What needs to be done:
Read the lines of the data below and retrieve those with "서비스에".
=======
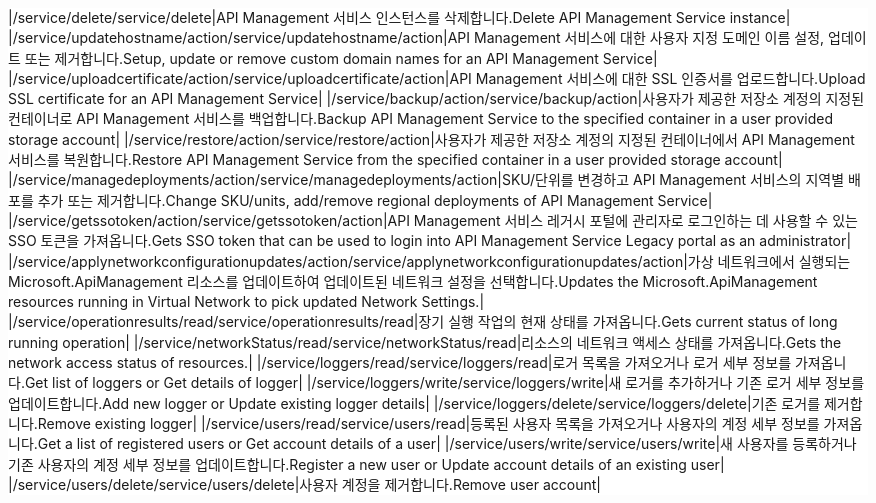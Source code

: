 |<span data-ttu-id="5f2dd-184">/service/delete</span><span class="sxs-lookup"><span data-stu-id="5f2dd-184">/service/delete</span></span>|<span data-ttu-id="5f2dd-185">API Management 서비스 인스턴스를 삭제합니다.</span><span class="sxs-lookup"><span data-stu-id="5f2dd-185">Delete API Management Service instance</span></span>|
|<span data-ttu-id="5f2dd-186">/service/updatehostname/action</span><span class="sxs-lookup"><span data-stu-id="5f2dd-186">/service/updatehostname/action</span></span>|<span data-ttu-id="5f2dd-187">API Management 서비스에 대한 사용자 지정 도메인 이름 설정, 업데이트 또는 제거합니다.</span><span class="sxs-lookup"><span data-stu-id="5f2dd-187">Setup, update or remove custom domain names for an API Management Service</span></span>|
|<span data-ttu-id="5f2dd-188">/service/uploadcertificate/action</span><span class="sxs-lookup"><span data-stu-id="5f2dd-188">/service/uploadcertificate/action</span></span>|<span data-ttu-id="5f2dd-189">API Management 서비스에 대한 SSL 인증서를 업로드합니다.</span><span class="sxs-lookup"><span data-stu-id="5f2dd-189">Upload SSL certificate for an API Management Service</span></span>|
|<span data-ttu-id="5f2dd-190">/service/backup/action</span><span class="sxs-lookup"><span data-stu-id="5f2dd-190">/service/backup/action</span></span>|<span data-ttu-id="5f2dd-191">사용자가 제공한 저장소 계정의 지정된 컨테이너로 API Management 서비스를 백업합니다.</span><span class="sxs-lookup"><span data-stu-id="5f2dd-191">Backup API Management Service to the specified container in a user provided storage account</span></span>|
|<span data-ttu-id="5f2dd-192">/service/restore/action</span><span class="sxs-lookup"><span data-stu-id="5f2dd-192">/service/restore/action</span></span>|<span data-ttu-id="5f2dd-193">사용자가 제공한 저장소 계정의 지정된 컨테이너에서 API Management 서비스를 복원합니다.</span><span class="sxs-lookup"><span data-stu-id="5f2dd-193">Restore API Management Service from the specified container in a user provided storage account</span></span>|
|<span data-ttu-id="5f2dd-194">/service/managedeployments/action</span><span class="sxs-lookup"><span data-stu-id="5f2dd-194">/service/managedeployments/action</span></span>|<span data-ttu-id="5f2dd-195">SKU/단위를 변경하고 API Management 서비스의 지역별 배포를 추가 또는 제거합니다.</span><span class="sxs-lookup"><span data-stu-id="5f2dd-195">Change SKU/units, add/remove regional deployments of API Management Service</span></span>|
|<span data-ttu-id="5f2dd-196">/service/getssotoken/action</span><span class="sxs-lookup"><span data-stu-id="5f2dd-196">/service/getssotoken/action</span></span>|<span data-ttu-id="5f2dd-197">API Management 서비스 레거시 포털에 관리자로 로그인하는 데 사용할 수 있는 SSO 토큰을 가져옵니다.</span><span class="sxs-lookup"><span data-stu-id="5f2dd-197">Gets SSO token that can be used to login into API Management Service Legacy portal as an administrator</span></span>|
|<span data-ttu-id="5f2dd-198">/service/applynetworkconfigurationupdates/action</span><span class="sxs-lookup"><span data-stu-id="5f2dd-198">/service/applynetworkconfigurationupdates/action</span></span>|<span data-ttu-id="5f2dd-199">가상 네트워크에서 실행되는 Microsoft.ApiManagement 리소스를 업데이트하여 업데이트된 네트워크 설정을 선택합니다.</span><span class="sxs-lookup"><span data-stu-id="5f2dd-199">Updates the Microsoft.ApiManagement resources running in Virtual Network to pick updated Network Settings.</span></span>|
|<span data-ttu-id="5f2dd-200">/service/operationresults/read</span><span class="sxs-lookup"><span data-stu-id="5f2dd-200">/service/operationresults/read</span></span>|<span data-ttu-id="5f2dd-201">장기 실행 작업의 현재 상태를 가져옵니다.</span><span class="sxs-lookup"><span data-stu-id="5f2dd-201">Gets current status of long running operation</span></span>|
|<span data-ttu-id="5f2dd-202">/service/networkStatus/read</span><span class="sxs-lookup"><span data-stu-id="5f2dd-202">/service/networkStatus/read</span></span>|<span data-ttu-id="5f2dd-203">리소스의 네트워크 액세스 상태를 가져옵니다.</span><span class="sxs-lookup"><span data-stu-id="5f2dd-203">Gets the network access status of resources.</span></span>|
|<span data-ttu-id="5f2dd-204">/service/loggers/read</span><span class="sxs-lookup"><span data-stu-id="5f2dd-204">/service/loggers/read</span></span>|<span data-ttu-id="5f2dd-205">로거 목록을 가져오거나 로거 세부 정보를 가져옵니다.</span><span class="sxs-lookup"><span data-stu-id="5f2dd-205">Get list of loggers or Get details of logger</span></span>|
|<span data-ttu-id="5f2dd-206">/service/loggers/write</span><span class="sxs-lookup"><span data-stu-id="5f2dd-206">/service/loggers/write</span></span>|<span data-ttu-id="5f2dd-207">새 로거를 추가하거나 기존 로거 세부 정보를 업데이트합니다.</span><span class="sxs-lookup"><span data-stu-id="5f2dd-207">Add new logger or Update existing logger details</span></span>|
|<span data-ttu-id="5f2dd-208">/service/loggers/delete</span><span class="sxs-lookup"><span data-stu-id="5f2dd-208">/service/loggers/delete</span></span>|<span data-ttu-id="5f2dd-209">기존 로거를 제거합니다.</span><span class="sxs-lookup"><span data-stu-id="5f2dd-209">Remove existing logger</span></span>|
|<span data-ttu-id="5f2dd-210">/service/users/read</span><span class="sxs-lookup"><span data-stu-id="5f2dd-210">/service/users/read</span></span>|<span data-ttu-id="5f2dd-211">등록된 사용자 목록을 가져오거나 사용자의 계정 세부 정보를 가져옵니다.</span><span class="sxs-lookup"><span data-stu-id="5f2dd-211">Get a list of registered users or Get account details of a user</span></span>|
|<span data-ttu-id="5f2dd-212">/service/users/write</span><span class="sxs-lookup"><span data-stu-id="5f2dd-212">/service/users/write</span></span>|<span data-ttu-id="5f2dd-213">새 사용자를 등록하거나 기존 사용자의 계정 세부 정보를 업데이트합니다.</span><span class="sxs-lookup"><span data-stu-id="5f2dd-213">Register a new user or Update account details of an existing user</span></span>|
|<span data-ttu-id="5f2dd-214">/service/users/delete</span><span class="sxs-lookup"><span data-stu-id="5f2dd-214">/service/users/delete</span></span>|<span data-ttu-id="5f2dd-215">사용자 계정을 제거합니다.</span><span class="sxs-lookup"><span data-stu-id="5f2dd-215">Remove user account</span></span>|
=======
Output:
|<span data-ttu-id="5f2dd-186">/service/updatehostname/action</span><span class="sxs-lookup"><span data-stu-id="5f2dd-186">/service/updatehostname/action</span></span>|<span data-ttu-id="5f2dd-187">API Management 서비스에 대한 사용자 지정 도메인 이름 설정, 업데이트 또는 제거합니다.</span><span class="sxs-lookup"><span data-stu-id="5f2dd-187">Setup, update or remove custom domain names for an API Management Service</span></span>|
|<span data-ttu-id="5f2dd-188">/service/uploadcertificate/action</span><span class="sxs-lookup"><span data-stu-id="5f2dd-188">/service/uploadcertificate/action</span></span>|<span data-ttu-id="5f2dd-189">API Management 서비스에 대한 SSL 인증서를 업로드합니다.</span><span class="sxs-lookup"><span data-stu-id="5f2dd-189">Upload SSL certificate for an API Management Service</span></span>|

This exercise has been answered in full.